Dank kompromissloser Fahrweise auf einem etwas verblockten Trail...  habe ich ich nun ein Spicy mit Schaden am Hinterbau. Die Strebe unterhalb der Kette wurde bei der Kollision mit einem Stein etwas eingedrückt. Bin danach noch ohne Probleme gefahren, allerdings habe ich beim Aus/Einbauen des Hinterrads gemerkt dass die Strebe verzogen ist.
- Wie schätzt ihr die Gefahr ein dass die Strebe bricht?
- Meint ihr es ist möglich von LP ein Ersatzteil für diese Strebe zu bekommen? Wenn ja, wie?

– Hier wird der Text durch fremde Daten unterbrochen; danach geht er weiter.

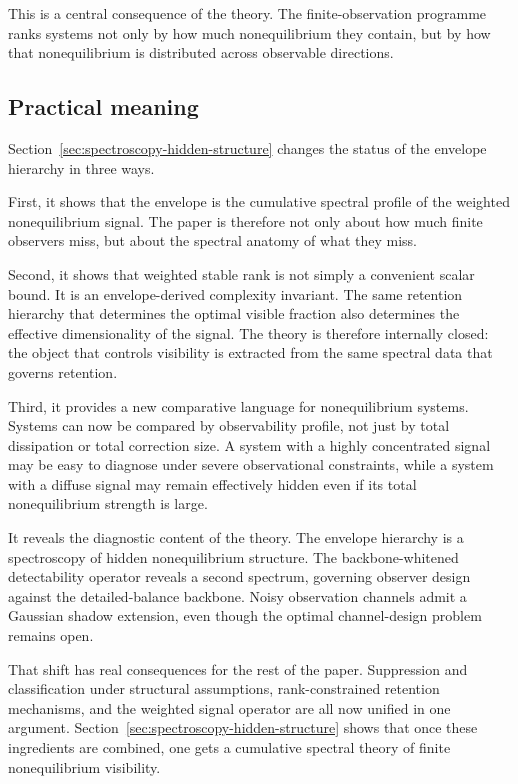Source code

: \documentclass[11pt,a4paper]{article}
\numberwithin{equation}{section}
\theoremstyle{thmcompact}
\theoremstyle{remark}
\begin{document}
This is a central consequence of the theory. The finite-observation programme ranks systems not only by how much nonequilibrium they contain, but by how that nonequilibrium is distributed across observable directions.

\subsection{Practical meaning}

Section~\ref{sec:spectroscopy-hidden-structure} changes the status of the envelope hierarchy in three ways.

First, it shows that the envelope is the cumulative spectral profile of the weighted nonequilibrium signal. The paper is therefore not only about how much finite observers miss, but about the spectral anatomy of what they miss.

Second, it shows that weighted stable rank is not simply a convenient scalar bound. It is an envelope-derived complexity invariant. The same retention hierarchy that determines the optimal visible fraction also determines the effective dimensionality of the signal. The theory is therefore internally closed: the object that controls visibility is extracted from the same spectral data that governs retention.

Third, it provides a new comparative language for nonequilibrium systems. Systems can now be compared by observability profile, not just by total dissipation or total correction size. A system with a highly concentrated signal may be easy to diagnose under severe observational constraints, while a system with a diffuse signal may remain effectively hidden even if its total nonequilibrium strength is large.

It reveals the diagnostic content of the theory. The envelope hierarchy is a spectroscopy of hidden nonequilibrium structure. The backbone-whitened detectability operator reveals a second spectrum, governing observer design against the detailed-balance backbone. Noisy observation channels admit a Gaussian shadow extension, even though the optimal channel-design problem remains open.

That shift has real consequences for the rest of the paper. Suppression and classification under structural assumptions, rank-constrained retention mechanisms, and the weighted signal operator are all now unified in one argument. Section~\ref{sec:spectroscopy-hidden-structure} shows that once these ingredients are combined, one gets a cumulative spectral theory of finite nonequilibrium visibility.
\end{document}

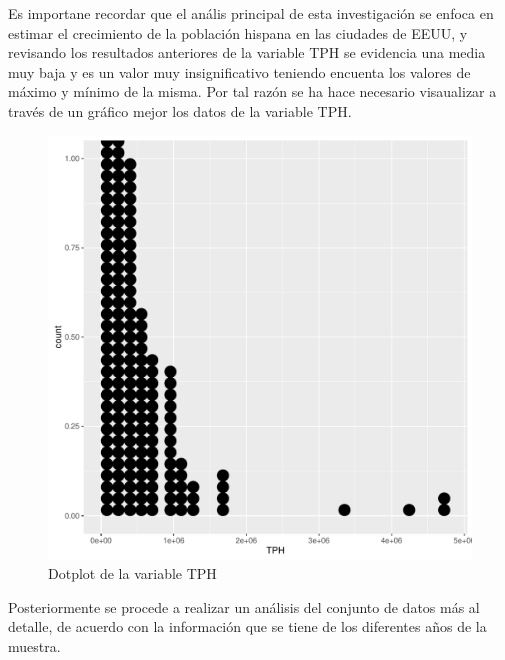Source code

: Es importane recordar que el anális principal de esta investigación se enfoca en estimar el crecimiento de la población hispana en las ciudades de EEUU, y revisando los resultados anteriores de la variable TPH se evidencia una media muy baja y es un valor muy insignificativo teniendo encuenta los valores de máximo y mínimo de la misma.  Por tal razón se ha hace necesario visaualizar a través de un gráfico mejor los datos de la variable TPH.   

\begin{figure}[H]
	\centering
\begin{knitrout}
\color{fgcolor}\begin{kframe}
\begin{alltt}
        \hlstd{(}\hlstd{))} \hlopt{+} \hlstd{()}
\end{alltt}
\end{kframe}
\includegraphics[width=\maxwidth]{figure/atipicos-1} 

\end{knitrout}
	\caption{Dotplot de la variable TPH}
\end{figure}


Posteriormente se procede a realizar un análisis del conjunto de datos más al detalle, de acuerdo con la información que se tiene de los diferentes años de la muestra.

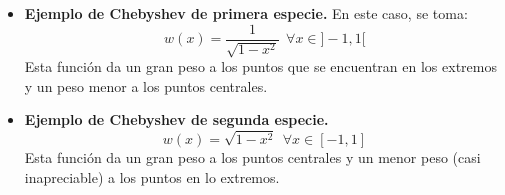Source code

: \begin{itemize}
    \item \textbf{Ejemplo de Chebyshev de primera especie.}
En este caso, se toma:
$$w(x) = \dfrac{1}{\sqrt{1-x^2}}~~\forall x \in ]-1,1[$$
Esta función da un gran peso a los puntos que se encuentran en los extremos y un peso menor a los puntos centrales.

        \begin{figure}[H]
            \centering
        \end{figure}

    \item \textbf{Ejemplo de Chebyshev de segunda especie.}
$$w(x) = \sqrt{1-x^2}~~\forall x \in [-1,1]$$
Esta función da un gran peso a los puntos centrales y un menor peso (casi inapreciable) a los puntos en lo extremos.
        \begin{figure}[H]
            \centering
        \end{figure}
\end{itemize}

Über den Händler?


----------



## scotty23 (6. Oktober 2016)

Hi,

ups da hat es aber kräftig gerumst, würde die Strebe auf jeden fall Tauschen, frag mal bei Hibike, die
vertreiben auch Lapierre.

Gruß
Scotty


----------



## MTB-News.de




----------



## le duy nhut (25. März 2017)

Die Kette hätte dringend Öl nötig. Staub trocken das Teil.


----------



## microbat (26. März 2017)

Je nach Baujahr ist der Hinterbau von Spicy / Zesty / Froggy praktisch Gleich. Gebraucht Markt und Händler prüfen nach einen passenden Ersatzteil.

Ob das ledierte Teil hält merkst'e erst, wenn es komplett versagt.
Ich empfinde biken mit intakten Material als ausreichend spannend und hätte mit einen kaputten Teil weniger Freude am fahren. Ist 'ne Kopf Sache...


----------